*WORK REQUEST:*
Leave out the pictures and restate the rest of the data exactly.

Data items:
════════
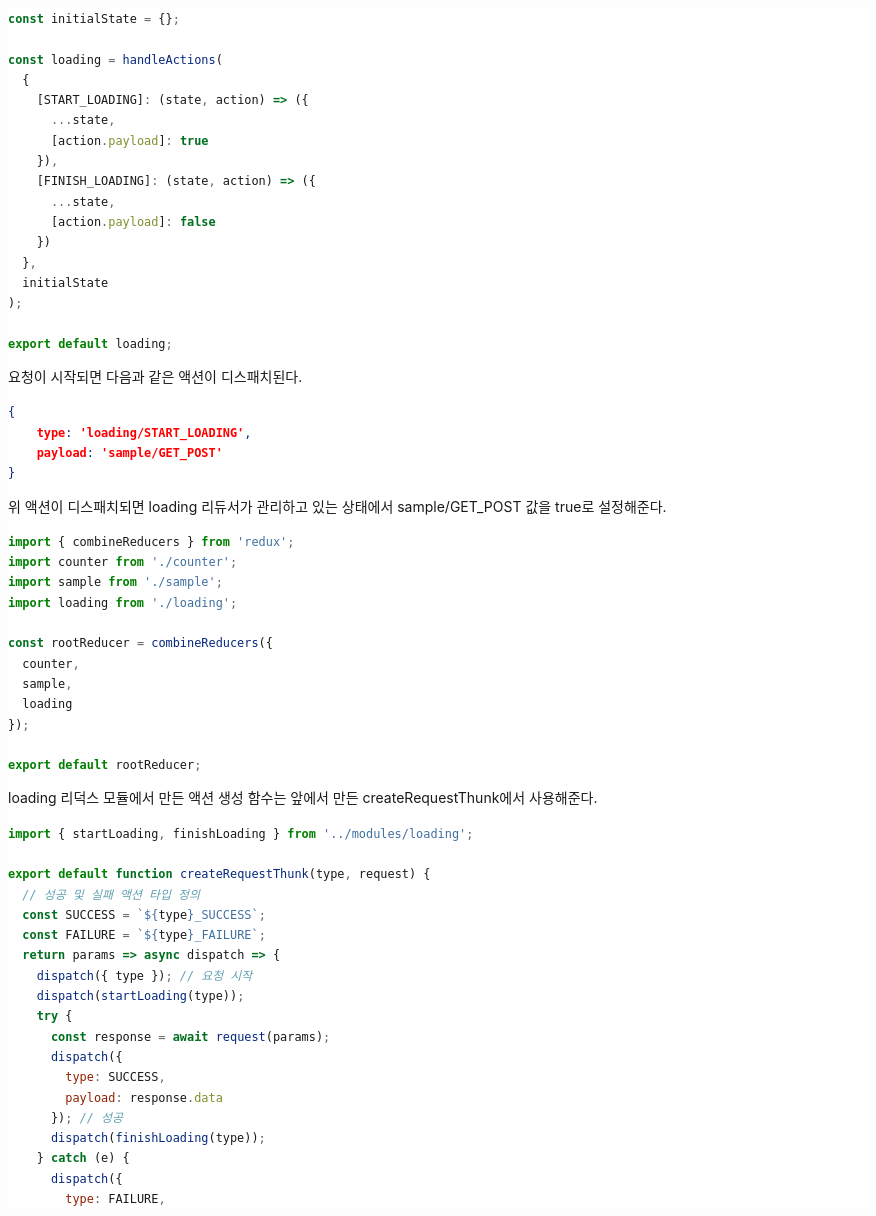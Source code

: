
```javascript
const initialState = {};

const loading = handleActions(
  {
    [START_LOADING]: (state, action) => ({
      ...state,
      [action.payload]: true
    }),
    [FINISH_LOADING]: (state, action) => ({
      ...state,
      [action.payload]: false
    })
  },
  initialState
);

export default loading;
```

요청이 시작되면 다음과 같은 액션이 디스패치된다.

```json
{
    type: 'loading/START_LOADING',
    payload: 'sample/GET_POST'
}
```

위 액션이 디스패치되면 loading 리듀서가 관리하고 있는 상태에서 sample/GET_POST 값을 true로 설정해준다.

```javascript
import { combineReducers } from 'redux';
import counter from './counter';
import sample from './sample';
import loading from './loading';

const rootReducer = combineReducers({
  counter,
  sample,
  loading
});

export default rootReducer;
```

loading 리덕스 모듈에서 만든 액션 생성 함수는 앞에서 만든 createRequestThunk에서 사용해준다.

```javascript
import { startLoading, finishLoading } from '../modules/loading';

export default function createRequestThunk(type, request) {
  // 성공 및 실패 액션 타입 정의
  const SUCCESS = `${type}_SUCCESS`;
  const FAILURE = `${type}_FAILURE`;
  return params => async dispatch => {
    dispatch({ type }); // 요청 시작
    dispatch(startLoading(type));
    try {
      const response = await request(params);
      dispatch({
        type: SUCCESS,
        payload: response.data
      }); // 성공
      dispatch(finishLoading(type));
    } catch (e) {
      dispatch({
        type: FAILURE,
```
════════
*RESPONSE AREA:*
Source code

:
```javascript
const initialState = {};

const loading = handleActions(
  {
    [START_LOADING]: (state, action) => ({
      ...state,
      [action.payload]: true
    }),
    [FINISH_LOADING]: (state, action) => ({
      ...state,
      [action.payload]: false
    })
  },
  initialState
);

export default loading;
```

요청이 시작되면 다음과 같은 액션이 디스패치된다.

```json
{
    type: 'loading/START_LOADING',
    payload: 'sample/GET_POST'
}
```

위 액션이 디스패치되면 loading 리듀서가 관리하고 있는 상태에서 sample/GET_POST 값을 true로 설정해준다.

```javascript
import { combineReducers } from 'redux';
import counter from './counter';
import sample from './sample';
import loading from './loading';

const rootReducer = combineReducers({
  counter,
  sample,
  loading
});

export default rootReducer;
```

loading 리덕스 모듈에서 만든 액션 생성 함수는 앞에서 만든 createRequestThunk에서 사용해준다.

```javascript
import { startLoading, finishLoading } from '../modules/loading';

export default function createRequestThunk(type, request) {
  // 성공 및 실패 액션 타입 정의
  const SUCCESS = `${type}_SUCCESS`;
  const FAILURE = `${type}_FAILURE`;
  return params => async dispatch => {
    dispatch({ type }); // 요청 시작
    dispatch(startLoading(type));
    try {
      const response = await request(params);
      dispatch({
        type: SUCCESS,
        payload: response.data
      }); // 성공
      dispatch(finishLoading(type));
    } catch (e) {
      dispatch({
        type: FAILURE,
```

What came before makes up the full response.